In collaboration with the Andy Warhol Foundation for the Visual Arts, New York, the Galerie Ropac presents works by Andy Warhol which have never yet been exhibited. The exhibition combines various cycles of Warhol's work on the subject of Flowers, one of his elementary themes. We are showing altogether 26 unique works dating from between 1964 and 1983, all of them silkscreens on paper.

From Edouard Manet through Vincent van Gogh to Paul Klee, the flower motif assumed a prominent place in the more recent history of art. Photography played a decisive role when the flower had its real renaissance within Pop Art, centring on Warhol's Flowers which, based on a photograph, are amongst the most important flower pictures of the 20th century. Probably for the first time since van Gogh, an essential concept of modern art was developed using the flower motif. Warhol created something completely new when he used silkscreen to combine the pictorial seriality of the age of television with the epitomic serial motif of Nature: the flower. Since its comeback in Warhol's work, it has never quite vanished from art exhibitions and studios, and is still cultivated almost obsessively as a motif by major artists, such as Pipilotti Rist, Wolfgang Laib or Nobuyoshi Araki.

The flower motif fascinated Andy Warhol for over thirty years. In his work as a commercial artist during the 1950s, he approached the theme in a classical manner, as the 17th-century Dutch still-life painters had done. In the early 1960s he radically abstracted the representation and shifted the motif into the realm of American Pop Art.

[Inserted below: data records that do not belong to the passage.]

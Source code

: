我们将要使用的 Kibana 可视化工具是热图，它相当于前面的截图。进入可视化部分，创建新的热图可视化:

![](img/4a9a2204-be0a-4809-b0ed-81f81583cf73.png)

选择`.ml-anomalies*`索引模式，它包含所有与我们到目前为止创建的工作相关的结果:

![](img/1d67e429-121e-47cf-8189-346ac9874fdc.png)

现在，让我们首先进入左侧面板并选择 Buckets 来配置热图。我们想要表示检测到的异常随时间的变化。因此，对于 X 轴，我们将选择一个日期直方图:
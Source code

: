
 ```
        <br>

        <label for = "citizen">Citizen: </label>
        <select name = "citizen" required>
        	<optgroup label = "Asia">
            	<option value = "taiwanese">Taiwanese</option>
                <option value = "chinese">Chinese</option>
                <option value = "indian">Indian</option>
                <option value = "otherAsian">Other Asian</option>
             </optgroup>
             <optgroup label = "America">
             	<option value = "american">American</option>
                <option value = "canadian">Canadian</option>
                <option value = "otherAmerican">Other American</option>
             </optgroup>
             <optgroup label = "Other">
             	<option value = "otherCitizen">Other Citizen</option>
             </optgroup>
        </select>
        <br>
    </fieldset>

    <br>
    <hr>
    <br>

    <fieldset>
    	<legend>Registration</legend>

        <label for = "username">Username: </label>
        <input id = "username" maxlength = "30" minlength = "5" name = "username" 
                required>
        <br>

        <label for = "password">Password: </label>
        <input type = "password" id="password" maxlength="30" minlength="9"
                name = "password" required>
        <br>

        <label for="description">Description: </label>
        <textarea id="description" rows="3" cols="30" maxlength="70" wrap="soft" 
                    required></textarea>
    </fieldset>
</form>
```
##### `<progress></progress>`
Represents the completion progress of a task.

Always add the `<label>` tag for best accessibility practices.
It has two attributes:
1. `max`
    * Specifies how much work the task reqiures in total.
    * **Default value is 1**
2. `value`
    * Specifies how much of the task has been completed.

Three masterpieces in the exhibition are powerful black-and-white silkscreens dating from 1964 – some of his earliest – which later served as models for the famous Flower Paintings on canvas. Also on show are silkscreens from the famous Flowers series (1970), which are amongst the undisputed icons of Pop Art, and some subtle works from the block Black and White Flowers and from Handcolored Flowers (1974). The 1980s are represented by works from the cycle Kiku (1983), the impressive Flowers for Tacoma Dome, the Daisies (1982) and the strongly abstracted Poinsettas.